On Tue, 2008-10-28 at 11:37 +0100, Ingo Molnar wrote:
> * Mike Galbraith <efault@....de> wrote:
> 
> > ..removing the overhead from .27 does not produce the anticipated 
> > result despite a max context switch rate markedly above that of 
> > 2.6.26.
> > 
> > There lies an as yet unaddressed regression IMBHO.  The hrtick has 
> > been addressed.  It sucked at high frequency, and it's gone.  The 
> > added math overhead in .27 hurt some too, and is now history as 
> > well.
> 
> thanks Mike for the _extensive_ testing and bug hunting session you've 
> done in the past couple of weeks!
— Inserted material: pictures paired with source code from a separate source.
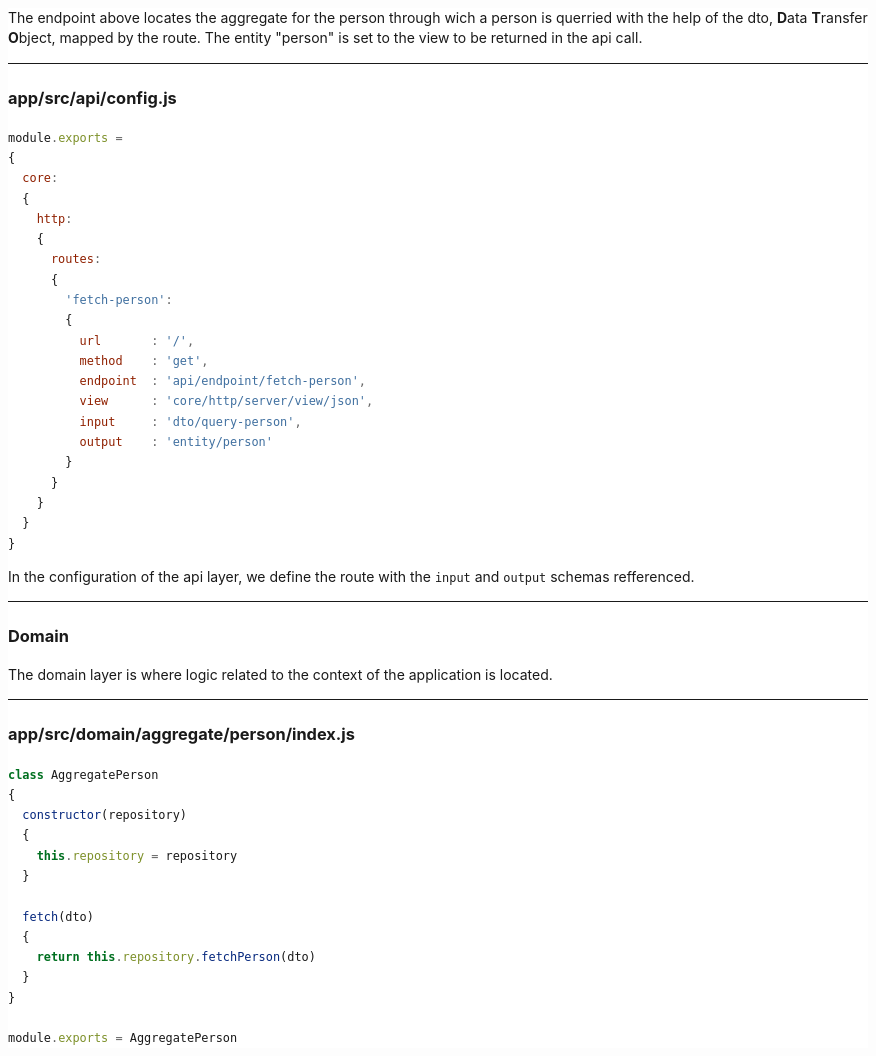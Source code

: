 The endpoint above locates the aggregate for the person through wich a person is querried with the help of the dto, **D**ata **T**ransfer **O**bject, mapped by the route. The entity "person" is set to the view to be returned in the api call.

---

### app/src/api/config.js

```js
module.exports =
{
  core:
  {
    http:
    {
      routes:
      {
        'fetch-person':
        {
          url       : '/',
          method    : 'get',
          endpoint  : 'api/endpoint/fetch-person',
          view      : 'core/http/server/view/json',
          input     : 'dto/query-person',
          output    : 'entity/person'
        }
      }
    }
  }
}
```

In the configuration of the api layer, we define the route with the `input` and `output` schemas refferenced.

---

### Domain

The domain layer is where logic related to the context of the application is located.

---

### app/src/domain/aggregate/person/index.js

```js
class AggregatePerson
{
  constructor(repository)
  {
    this.repository = repository
  }

  fetch(dto)
  {
    return this.repository.fetchPerson(dto)
  }
}

module.exports = AggregatePerson
```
All the relevant fixlets you found 
> are now queued up properly in sched/urgent, correct?

Yeah.

> What's your gut feeling, is that remaining small regression scheduler 
> or networking related?

I don't know where it lives.  I'm still looking, and the numbers are
still playing games with my head.

> i'm cutting the ball in half and i'm passing over one half of it to 
> the networking folks, because your numbers show _huge_ sensitivity in 
> this workload, depending on networking settings:

I strongly _suspect_ that the network folks have some things they could
investigate, but given my utter failure at finding the smoking gun, I
can't say one way of the other.  IMHO, sharing with network folks would
likely turn out to be a fair thing to do.

Am I waffling?  Me?  You bet your a$$! My clock is already squeaky clean
thank you very much :-)

What I can say is that my box is quite certain that there are influences
outside the scheduler which have more influence benchmark results than
the scheduler does through the life of testing.